Items from a dataset:

[Start of Attachment]

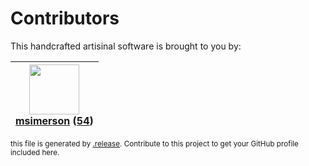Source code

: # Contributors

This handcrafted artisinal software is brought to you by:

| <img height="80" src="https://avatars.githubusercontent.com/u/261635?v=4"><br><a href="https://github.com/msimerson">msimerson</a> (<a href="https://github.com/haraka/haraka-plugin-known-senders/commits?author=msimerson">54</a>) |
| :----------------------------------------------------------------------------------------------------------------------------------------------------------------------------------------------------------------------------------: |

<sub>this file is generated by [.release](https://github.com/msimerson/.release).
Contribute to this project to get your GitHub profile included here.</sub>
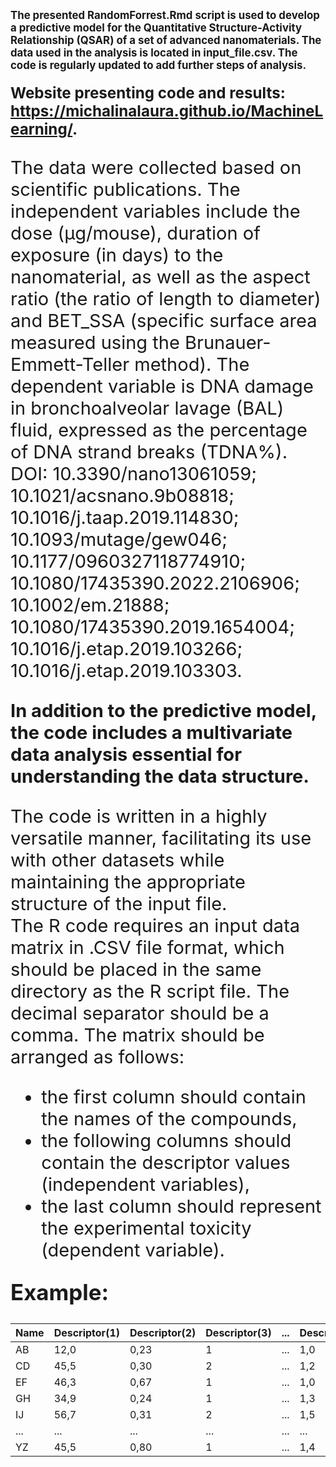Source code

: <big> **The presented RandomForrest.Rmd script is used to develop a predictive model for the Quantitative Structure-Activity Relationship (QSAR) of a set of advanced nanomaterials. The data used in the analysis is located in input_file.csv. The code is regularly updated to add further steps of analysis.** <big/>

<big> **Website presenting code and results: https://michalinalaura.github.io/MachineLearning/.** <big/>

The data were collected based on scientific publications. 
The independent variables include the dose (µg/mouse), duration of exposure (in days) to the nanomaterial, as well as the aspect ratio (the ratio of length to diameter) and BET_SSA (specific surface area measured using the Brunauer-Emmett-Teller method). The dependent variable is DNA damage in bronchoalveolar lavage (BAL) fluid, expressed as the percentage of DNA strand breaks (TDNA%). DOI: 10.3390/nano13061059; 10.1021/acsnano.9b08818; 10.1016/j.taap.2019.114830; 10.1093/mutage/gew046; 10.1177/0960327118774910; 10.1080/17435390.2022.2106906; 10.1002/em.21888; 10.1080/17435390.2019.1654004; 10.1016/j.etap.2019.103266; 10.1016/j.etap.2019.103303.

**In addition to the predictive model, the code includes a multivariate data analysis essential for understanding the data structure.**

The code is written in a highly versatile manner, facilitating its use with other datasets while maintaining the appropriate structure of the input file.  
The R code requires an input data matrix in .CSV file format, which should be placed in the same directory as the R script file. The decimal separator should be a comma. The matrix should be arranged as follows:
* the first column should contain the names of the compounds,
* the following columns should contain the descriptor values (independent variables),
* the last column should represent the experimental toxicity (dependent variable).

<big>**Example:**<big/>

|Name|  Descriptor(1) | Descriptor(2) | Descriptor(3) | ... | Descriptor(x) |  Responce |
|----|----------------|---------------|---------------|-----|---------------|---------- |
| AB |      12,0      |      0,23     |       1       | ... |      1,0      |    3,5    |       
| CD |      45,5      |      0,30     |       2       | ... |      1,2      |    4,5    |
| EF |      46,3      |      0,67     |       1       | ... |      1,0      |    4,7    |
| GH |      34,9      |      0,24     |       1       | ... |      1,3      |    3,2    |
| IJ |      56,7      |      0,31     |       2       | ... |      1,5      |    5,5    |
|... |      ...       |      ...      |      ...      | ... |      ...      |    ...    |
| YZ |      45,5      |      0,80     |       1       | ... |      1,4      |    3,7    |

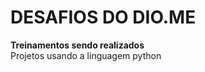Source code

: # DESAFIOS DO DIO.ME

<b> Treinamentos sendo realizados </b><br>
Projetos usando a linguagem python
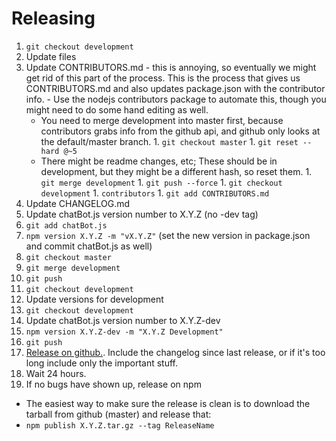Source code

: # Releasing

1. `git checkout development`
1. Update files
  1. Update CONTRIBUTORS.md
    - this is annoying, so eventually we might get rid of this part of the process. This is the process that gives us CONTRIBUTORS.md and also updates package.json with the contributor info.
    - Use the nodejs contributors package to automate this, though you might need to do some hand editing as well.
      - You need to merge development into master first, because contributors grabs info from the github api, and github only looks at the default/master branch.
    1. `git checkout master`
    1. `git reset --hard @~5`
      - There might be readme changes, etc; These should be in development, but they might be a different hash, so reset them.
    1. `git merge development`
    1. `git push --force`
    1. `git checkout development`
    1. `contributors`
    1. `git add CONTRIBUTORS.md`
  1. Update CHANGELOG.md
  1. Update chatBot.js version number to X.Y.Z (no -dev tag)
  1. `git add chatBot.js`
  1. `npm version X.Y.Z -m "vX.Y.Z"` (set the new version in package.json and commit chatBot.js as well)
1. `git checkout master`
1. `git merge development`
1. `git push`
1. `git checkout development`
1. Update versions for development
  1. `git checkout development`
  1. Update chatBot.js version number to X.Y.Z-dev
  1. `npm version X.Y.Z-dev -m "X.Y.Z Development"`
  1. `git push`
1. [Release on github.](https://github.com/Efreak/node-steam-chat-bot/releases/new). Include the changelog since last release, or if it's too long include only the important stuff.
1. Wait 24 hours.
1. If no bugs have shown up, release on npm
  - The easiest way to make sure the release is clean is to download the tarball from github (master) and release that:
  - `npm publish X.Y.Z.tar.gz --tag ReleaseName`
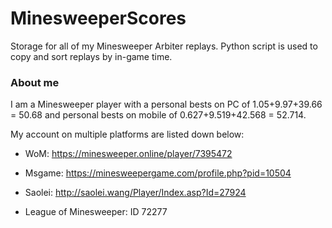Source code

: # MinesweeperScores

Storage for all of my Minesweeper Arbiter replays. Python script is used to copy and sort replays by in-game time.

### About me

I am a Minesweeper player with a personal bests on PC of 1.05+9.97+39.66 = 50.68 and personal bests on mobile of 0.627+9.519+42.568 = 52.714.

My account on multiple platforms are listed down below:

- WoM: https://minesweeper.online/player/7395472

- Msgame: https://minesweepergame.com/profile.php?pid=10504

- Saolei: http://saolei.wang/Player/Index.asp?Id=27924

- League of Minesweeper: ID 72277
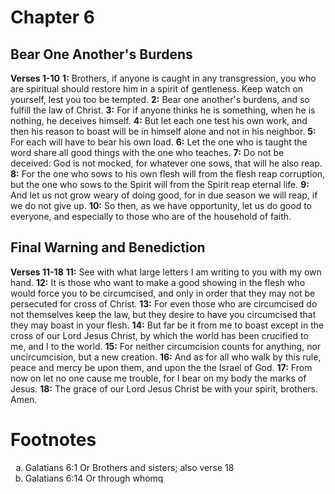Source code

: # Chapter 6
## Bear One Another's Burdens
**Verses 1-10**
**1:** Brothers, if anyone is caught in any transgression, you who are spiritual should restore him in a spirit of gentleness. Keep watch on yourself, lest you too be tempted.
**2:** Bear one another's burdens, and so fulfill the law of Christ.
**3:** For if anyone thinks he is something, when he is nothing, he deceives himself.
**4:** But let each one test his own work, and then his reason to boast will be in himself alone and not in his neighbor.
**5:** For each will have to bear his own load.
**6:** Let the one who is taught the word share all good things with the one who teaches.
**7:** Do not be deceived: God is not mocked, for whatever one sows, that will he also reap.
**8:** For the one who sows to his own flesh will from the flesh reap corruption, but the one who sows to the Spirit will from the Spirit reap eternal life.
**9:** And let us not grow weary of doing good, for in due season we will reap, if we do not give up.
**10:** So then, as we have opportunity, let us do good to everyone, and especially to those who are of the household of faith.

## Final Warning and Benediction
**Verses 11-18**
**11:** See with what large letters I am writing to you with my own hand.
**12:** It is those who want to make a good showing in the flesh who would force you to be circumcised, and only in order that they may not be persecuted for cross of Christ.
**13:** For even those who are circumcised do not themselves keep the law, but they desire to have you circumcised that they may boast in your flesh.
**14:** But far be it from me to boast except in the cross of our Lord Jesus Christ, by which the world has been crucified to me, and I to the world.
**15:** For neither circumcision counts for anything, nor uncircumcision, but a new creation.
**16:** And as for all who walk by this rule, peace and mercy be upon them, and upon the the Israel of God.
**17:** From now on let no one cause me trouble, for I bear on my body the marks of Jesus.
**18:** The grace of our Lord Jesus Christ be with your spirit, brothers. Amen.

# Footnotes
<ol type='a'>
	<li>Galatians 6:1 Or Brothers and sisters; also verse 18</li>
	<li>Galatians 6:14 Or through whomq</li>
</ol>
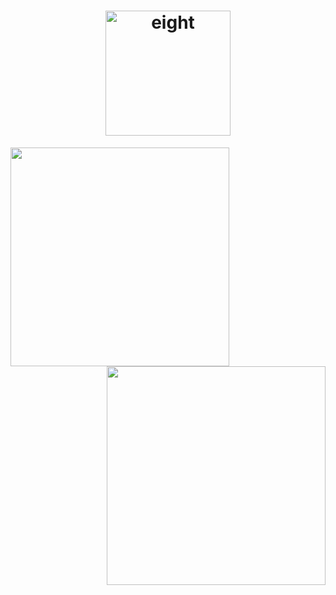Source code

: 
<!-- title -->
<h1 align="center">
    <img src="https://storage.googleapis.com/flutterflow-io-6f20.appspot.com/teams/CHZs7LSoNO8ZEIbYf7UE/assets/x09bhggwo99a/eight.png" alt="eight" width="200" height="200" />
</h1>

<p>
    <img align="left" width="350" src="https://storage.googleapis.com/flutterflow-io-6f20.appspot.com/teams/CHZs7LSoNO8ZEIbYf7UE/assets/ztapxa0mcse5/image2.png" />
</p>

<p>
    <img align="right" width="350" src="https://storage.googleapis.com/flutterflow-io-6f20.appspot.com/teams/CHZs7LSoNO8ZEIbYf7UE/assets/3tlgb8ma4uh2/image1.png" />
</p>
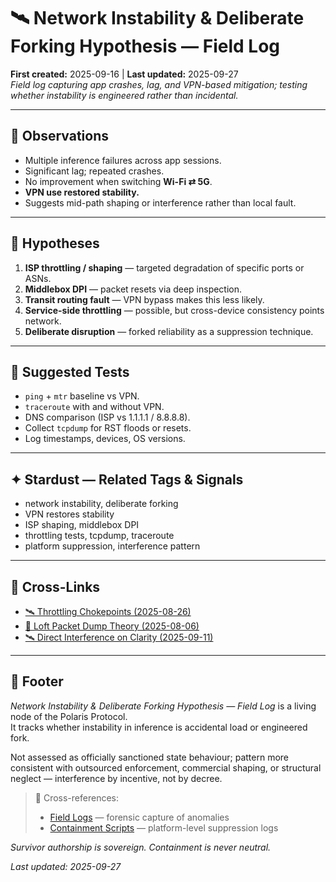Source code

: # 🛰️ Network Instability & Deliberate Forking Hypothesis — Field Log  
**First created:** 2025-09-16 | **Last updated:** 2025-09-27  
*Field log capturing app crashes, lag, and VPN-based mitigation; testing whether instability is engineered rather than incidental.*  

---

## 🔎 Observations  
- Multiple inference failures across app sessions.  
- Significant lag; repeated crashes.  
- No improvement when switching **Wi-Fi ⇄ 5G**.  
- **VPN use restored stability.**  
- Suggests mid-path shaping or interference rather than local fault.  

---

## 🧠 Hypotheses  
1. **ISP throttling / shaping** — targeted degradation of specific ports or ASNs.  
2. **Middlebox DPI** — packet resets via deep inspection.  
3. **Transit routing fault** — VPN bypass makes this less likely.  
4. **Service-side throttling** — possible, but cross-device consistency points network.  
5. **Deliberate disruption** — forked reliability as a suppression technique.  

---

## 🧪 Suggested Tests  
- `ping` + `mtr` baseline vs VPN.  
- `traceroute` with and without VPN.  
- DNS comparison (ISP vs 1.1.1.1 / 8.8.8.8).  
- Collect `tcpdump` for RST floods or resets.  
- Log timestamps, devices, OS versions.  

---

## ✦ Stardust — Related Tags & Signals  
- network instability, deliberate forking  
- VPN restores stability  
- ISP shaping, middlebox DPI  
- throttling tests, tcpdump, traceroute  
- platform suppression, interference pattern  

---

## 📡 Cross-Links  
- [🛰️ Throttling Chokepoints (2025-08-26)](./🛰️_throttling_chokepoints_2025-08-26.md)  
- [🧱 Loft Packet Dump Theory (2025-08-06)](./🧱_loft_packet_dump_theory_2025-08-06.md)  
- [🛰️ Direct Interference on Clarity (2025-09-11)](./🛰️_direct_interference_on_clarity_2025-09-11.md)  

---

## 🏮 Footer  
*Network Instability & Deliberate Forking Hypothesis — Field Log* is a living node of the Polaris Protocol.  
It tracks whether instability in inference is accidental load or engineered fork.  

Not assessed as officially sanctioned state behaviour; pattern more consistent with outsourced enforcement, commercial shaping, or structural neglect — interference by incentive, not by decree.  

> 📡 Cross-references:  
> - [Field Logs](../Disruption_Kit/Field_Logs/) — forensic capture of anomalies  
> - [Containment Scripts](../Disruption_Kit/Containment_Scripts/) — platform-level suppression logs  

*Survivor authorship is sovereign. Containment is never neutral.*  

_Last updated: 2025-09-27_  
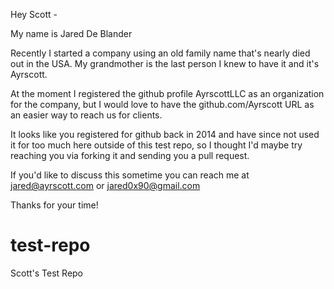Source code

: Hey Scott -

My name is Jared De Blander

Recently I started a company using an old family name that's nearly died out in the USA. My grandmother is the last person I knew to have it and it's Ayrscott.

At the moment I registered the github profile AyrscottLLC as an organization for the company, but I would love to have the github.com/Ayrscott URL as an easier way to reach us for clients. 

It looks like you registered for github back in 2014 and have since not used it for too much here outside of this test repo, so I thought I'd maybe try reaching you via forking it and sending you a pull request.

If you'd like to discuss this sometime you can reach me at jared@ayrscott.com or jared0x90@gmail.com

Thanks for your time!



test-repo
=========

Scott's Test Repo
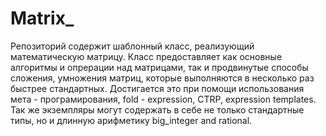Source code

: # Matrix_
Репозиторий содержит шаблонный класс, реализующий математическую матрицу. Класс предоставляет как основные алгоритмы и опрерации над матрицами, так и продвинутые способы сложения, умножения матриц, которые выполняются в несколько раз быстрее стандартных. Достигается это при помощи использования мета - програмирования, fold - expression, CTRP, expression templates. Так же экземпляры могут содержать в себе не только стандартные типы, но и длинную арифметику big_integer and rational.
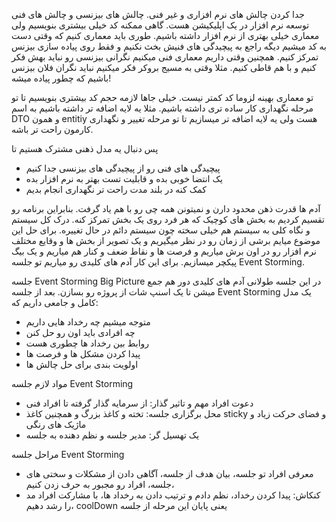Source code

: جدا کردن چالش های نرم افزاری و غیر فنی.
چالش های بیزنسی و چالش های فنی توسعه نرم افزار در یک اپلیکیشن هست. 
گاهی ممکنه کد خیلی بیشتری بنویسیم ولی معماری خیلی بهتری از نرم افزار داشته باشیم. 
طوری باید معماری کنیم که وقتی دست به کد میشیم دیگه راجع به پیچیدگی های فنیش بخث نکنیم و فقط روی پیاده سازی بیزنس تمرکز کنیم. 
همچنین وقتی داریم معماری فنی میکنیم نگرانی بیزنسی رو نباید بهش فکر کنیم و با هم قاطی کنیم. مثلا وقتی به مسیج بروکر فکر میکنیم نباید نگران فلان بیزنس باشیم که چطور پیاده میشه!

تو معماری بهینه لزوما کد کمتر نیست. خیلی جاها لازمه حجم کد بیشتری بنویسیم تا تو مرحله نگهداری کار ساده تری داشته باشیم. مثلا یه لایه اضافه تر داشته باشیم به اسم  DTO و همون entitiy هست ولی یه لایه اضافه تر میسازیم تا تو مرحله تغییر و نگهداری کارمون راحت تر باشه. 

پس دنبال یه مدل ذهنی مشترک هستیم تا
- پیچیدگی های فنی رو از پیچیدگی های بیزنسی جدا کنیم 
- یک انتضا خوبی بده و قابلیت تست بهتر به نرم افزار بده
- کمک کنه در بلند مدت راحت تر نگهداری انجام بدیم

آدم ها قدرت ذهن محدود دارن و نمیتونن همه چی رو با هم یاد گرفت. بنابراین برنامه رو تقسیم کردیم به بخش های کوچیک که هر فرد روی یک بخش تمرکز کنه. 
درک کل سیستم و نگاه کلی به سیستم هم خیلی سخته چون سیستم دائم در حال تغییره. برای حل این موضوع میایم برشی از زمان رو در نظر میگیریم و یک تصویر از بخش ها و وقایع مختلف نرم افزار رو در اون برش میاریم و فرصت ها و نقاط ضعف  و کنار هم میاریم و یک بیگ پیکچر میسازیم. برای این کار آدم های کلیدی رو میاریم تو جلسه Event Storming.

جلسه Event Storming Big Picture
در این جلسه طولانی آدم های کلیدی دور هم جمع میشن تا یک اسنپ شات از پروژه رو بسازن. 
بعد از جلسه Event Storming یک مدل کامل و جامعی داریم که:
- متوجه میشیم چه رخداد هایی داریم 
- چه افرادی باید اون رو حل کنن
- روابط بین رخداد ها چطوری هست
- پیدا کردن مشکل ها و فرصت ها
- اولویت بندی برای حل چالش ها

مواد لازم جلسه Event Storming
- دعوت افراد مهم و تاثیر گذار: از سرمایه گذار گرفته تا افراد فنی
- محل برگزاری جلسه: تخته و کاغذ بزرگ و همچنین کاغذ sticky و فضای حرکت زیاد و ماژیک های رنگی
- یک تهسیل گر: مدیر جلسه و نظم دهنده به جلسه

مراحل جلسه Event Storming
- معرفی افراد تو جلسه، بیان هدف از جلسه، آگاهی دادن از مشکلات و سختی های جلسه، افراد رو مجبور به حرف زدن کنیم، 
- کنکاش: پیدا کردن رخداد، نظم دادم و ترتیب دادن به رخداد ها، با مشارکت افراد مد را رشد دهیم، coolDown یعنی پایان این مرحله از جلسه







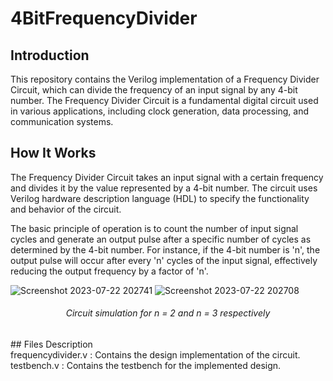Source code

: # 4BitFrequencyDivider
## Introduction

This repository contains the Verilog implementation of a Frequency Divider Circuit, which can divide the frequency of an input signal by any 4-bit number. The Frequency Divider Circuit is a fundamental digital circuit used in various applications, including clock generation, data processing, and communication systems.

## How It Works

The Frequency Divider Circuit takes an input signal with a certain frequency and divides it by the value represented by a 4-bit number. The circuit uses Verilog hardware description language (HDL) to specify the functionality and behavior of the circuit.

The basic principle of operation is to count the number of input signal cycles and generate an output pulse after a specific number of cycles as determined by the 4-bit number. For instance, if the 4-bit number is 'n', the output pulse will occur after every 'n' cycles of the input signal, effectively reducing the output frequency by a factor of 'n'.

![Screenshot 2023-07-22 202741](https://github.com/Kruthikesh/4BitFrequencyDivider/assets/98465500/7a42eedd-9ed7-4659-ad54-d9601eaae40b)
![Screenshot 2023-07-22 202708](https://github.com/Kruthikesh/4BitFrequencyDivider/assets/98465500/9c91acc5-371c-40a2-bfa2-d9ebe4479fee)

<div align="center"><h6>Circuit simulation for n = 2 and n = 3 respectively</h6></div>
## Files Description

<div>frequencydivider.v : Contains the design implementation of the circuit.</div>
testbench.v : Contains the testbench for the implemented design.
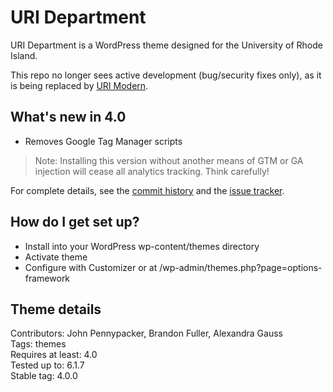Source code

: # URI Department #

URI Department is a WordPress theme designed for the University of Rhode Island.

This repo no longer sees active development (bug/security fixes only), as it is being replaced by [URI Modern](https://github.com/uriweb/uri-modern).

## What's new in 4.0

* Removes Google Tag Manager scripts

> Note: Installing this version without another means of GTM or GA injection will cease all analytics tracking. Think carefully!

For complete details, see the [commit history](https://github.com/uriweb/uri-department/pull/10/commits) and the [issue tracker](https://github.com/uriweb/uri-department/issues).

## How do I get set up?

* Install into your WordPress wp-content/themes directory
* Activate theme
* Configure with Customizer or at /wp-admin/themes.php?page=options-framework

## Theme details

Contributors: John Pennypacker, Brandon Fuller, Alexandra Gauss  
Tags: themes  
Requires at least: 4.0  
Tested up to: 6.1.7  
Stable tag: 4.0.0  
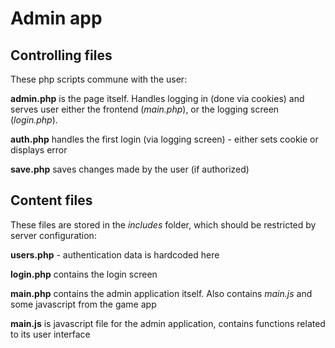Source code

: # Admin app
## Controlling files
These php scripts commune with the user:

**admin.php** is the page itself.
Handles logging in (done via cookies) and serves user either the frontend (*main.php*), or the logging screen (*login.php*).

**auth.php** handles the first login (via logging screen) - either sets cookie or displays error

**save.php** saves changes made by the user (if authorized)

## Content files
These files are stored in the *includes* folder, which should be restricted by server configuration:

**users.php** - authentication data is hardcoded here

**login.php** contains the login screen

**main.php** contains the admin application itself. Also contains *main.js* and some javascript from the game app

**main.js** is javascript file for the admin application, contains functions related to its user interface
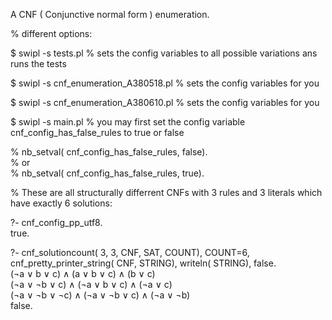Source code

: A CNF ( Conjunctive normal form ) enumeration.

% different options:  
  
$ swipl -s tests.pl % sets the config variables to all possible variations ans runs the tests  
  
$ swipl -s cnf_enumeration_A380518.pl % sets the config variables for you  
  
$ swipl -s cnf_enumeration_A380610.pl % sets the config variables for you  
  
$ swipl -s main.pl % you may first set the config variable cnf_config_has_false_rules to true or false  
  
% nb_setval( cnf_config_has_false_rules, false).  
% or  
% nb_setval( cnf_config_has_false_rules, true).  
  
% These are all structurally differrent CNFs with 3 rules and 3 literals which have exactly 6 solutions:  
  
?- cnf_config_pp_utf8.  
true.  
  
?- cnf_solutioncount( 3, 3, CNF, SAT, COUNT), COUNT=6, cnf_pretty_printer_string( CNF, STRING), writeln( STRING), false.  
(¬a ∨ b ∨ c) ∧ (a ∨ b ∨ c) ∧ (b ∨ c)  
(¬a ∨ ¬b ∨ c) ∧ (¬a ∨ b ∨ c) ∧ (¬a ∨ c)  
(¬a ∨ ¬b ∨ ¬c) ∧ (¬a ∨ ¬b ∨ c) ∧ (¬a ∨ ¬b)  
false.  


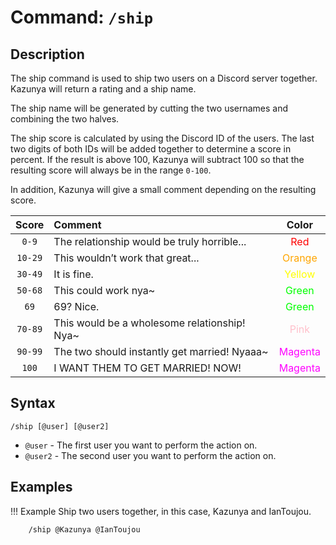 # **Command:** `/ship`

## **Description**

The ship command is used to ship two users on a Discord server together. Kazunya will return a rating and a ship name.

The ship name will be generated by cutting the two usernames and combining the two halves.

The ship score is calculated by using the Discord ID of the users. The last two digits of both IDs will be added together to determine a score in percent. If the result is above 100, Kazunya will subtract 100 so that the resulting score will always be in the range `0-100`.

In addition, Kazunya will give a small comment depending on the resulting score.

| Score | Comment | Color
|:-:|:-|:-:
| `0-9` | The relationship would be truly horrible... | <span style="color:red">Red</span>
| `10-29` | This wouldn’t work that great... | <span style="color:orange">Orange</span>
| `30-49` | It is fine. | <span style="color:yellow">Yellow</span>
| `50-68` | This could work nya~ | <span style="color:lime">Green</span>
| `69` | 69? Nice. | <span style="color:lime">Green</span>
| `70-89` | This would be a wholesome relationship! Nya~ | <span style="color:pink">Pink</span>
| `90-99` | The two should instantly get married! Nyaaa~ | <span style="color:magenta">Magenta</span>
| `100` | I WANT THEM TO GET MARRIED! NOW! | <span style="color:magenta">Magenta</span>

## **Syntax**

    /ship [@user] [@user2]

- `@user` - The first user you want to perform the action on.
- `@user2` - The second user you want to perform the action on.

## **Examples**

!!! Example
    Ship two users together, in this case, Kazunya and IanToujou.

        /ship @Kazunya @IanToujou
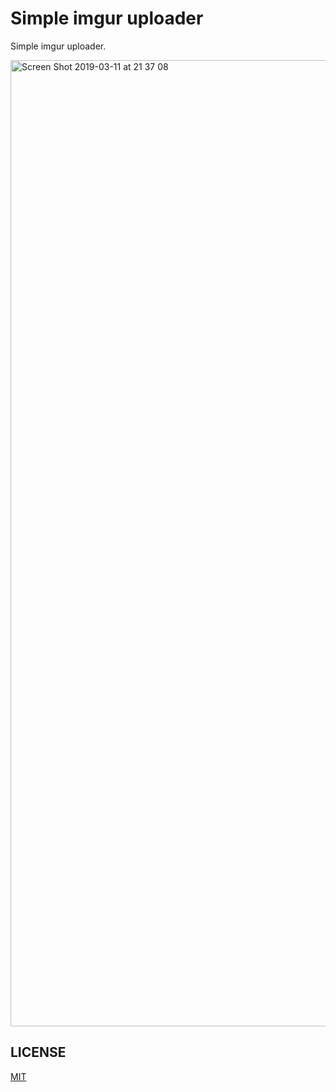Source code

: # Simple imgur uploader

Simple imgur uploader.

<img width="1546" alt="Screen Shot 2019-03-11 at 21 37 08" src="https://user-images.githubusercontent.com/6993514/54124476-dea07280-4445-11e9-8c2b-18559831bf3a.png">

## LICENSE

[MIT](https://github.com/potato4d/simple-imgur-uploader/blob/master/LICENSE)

[End of Attachment]

• Exercise instructions
Bring together all lines of the entries above in which the string "Lord" occurs.

• Reply
**14:** But far be it from me to boast except in the cross of our Lord Jesus Christ, by which the world has been crucified to me, and I to the world.
**18:** The grace of our Lord Jesus Christ be with your spirit, brothers. Amen.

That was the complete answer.